In augustus en september onderzoekt het Comité van de Verenigde Naties voor de rechten van personen met een handicap (CRPD) de situatie van personen met een handicap en hun rechten in België. Een van de kwesties die aan de orde kunnen worden gesteld zijn de implicaties van systematische screening op trisomie 21 tijdens de zwangerschap.
De CRPD, samengesteld uit onafhankelijke experts, beoordeelt periodiek de vooruitgang, uitdagingen en tekortkomingen van de Staten die het Verdrag inzake de Rechten van Personen met een Handicap hebben ondertekend bij het nakomen van hun verbintenissen op dit vlak. Het verdrag werd in 2006 aangenomen en in 2009 geratificeerd door België, dat één van de landen is die tijdens de volgende werksessie van de CRPD (van 12 augustus tot 6 september) zal worden onderzocht.
Een aantal maatschappelijke organisaties, evenals Unia (een onafhankelijke openbare instelling met bijzondere bevoegdheid op dit gebied), hebben al voor deze zitting schriftelijke bijdragen kunnen indienen om hun observaties te delen over het respect voor de rechten van mensen met een handicap in België in de afgelopen jaren.
Welk soort inclusie voor personen met een handicap?
Een van de kwesties die door de CRPD moeten worden behandeld, is die met betrekking tot de deelname en raadpleging van personen met een mentale en/of fysieke handicap in de politieke en burgerlijke sfeer (in het bijzonder wat betreft het stemrecht bij verkiezingen). De inclusie van mensen met een handicap op de werkplek is ook een belangrijke kwestie.

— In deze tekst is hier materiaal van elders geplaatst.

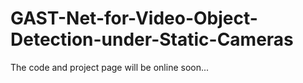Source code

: # GAST-Net-for-Video-Object-Detection-under-Static-Cameras

The code and project page will be online soon...
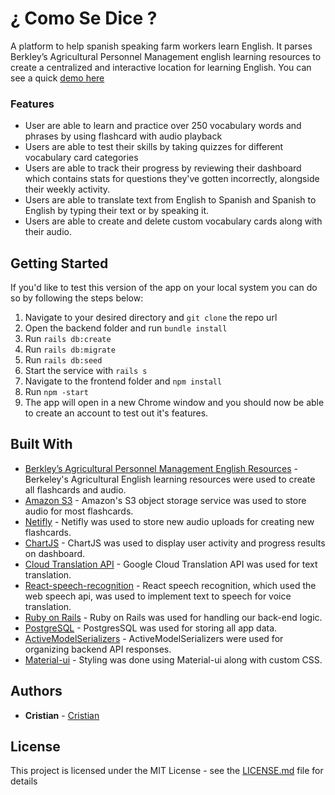# ¿ Como Se Dice ?

A platform to help spanish speaking farm workers learn English. It parses Berkley’s Agricultural Personnel Management english learning resources to create a centralized and interactive location for learning English. You can see a quick [demo here](https://youtu.be/zymhOk7uurQ)

<!-- ![The landing page for Neighbor's Kitchen](https://i.imgur.com/MwODixc.png )
 &nbsp;&nbsp;&nbsp;&nbsp;&nbsp;&nbsp;&nbsp;&nbsp;<img src="https://i.imgur.com/Es8gs8S.png" alt="neighbor's kitchen menu" width="350"/>  <img src="https://i.imgur.com/yVgHeUH.png" alt="neighbor's kitchen menu" width="350" /> -->

### Features

- User are able to learn and practice over 250 vocabulary words and phrases by using flashcard with audio playback
- Users are able to test their skills by taking quizzes for different vocabulary card categories
- Users are able to track their progress by reviewing their dashboard which contains stats for
  questions they've gotten incorrectly, alongside their weekly activity.
- Users are able to translate text from English to Spanish and Spanish to English by typing their text or by speaking it.
- Users are able to create and delete custom vocabulary cards along with their audio.

## Getting Started

If you'd like to test this version of the app on your local system you can do so by following the steps below:

1. Navigate to your desired directory and `git clone` the repo url
2. Open the backend folder and run `bundle install`
3. Run `rails db:create`
4. Run `rails db:migrate`
5. Run `rails db:seed`
6. Start the service with `rails s`
7. Navigate to the frontend folder and `npm install`
8. Run `npm -start`
9. The app will open in a new Chrome window and you should now be able to create an account to test out it's features.

## Built With

- [Berkley’s Agricultural Personnel Management English Resources](https://nature.berkeley.edu/ucce50/ag-labor/english/) - Berkeley's Agricultural English learning resources were used to create all flashcards and audio.
- [Amazon S3](https://aws.amazon.com/s3/) - Amazon's S3 object storage service was used to store audio for most flashcards.
- [Netifly](https://www.netlify.com/) - Netifly was used to store new audio uploads for creating new flashcards.
- [ChartJS](https://www.chartjs.org/) - ChartJS was used to display user activity and progress results on dashboard.
- [Cloud Translation API](https://cloud.google.com/translate/docs/setup) - Google Cloud Translation API was used for text translation.
- [React-speech-recognition](https://www.npmjs.com/package/react-speech-recognition) - React speech recognition, which used the web speech api, was used to implement text to speech for voice translation.
- [Ruby on Rails](https://rubyonrails.org/) - Ruby on Rails was used for handling our back-end logic.
- [PostgreSQL](https://www.postgresql.org/) - PostgresSQL was used for storing all app data.
- [ActiveModelSerializers](https://github.com/rails-api/active_model_serializers) - ActiveModelSerializers were used for organizing backend API responses.
- [Material-ui](http://material-ui.com/) - Styling was done using Material-ui along with custom CSS.

## Authors

- **Cristian** - [Cristian](https://github.com/ccedacero)

## License

This project is licensed under the MIT License - see the [LICENSE.md](LICENSE.md) file for details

Bovendien is de herziening van 2024 voor de commissie een gelegenheid om terug te komen op de moeilijkheden die mensen met een handicap ondervonden tijdens de Covid-19 gezondheidscrisis, waarvan sommigen (die in opvangcentra woonden) tijdens perioden van opsluiting geconfronteerd werden met volledige isolatie.
De toegankelijkheid van de gezondheidszorg die hun situatie vereist, zal zeker ook onder de loep worden genomen (met name op het gebied van sociale zekerheid voor bepaalde raadplegingen zoals logopedie).
Van algemene screening tot het geleidelijk uitsterven van mensen met downsyndroom
Op het vlak van bio-ethiek valt nog af te wachten of de CRPD de sociale en ethische implicaties zal onderzoeken van de veralgemeende prenatale screening op Downsyndroom in België, met behulp van de NIP-test. Deze niet-invasieve bloedtest wordt routinematig aangeboden aan zwangere vrouwen en wordt volledig vergoed door de Belgische staat. Er is geen officiële campagne om vrouwen en koppels aan te moedigen het kind te houden of, omgekeerd, een abortus te laten uitvoeren als er trisomie wordt vastgesteld (vooral voor trisomie 21, de meest voorkomende). Hoewel de zorgverleners verondersteld worden de keuze over te laten aan koppels die met deze mededeling geconfronteerd worden, worden in België toch meer dan 95% van de zwangerschappen afgebroken in geval van een diagnose van trisomie 21 (zie IEB 25/02/2021).
Deze trend, die zich ook voordoet in andere landen zoals Nederland en Zweden, heeft de VN-commissie er al toe aangezet om de maatschappelijke implicaties ervan in vraag te stellen.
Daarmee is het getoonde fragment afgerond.